╭─ DATA SHOWN

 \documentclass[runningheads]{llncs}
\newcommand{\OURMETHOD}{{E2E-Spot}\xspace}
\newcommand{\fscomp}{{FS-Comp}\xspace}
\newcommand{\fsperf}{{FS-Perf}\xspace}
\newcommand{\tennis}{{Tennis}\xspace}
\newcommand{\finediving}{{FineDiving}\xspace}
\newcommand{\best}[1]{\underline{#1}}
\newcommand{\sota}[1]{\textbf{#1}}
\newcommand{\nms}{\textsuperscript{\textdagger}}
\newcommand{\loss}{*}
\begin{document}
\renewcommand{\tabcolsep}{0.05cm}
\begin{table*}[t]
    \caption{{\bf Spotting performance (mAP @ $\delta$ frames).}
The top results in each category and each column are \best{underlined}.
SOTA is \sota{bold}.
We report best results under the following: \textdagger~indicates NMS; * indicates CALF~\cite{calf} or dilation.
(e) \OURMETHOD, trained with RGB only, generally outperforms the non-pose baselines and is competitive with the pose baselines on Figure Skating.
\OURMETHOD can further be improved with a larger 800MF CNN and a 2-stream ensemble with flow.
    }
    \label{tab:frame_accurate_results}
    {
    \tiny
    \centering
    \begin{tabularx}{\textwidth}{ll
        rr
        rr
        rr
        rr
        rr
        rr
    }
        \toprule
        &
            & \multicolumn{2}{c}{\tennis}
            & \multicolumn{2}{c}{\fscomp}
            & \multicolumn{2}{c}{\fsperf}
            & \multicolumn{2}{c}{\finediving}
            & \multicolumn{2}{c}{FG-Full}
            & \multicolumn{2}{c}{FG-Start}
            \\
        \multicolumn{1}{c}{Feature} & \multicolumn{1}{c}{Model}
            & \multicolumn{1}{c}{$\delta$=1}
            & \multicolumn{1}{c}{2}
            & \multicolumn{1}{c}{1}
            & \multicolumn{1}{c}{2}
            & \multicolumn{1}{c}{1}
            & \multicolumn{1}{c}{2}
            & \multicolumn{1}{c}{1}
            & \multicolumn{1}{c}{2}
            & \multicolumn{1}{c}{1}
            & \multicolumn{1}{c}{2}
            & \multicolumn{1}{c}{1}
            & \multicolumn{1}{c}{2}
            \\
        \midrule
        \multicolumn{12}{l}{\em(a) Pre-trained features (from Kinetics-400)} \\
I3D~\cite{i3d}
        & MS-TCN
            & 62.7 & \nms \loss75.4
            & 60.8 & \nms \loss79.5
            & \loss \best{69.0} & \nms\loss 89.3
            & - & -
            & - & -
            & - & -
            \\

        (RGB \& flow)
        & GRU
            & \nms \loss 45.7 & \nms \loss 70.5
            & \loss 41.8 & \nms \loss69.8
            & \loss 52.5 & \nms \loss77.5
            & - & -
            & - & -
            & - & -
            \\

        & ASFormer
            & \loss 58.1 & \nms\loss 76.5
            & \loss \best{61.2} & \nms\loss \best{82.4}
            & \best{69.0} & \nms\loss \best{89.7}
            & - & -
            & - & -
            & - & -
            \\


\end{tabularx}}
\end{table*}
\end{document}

╰─

■ YOUR TASK ■
The answer must hold exactly the lines of the entries above, from the first line through the line that contains "The top results", and no others.

■ ANSWER SECTION ■
 \documentclass[runningheads]{llncs}
\newcommand{\OURMETHOD}{{E2E-Spot}\xspace}
\newcommand{\fscomp}{{FS-Comp}\xspace}
\newcommand{\fsperf}{{FS-Perf}\xspace}
\newcommand{\tennis}{{Tennis}\xspace}
\newcommand{\finediving}{{FineDiving}\xspace}
\newcommand{\best}[1]{\underline{#1}}
\newcommand{\sota}[1]{\textbf{#1}}
\newcommand{\nms}{\textsuperscript{\textdagger}}
\newcommand{\loss}{*}
\begin{document}
\renewcommand{\tabcolsep}{0.05cm}
\begin{table*}[t]
    \caption{{\bf Spotting performance (mAP @ $\delta$ frames).}
The top results in each category and each column are \best{underlined}.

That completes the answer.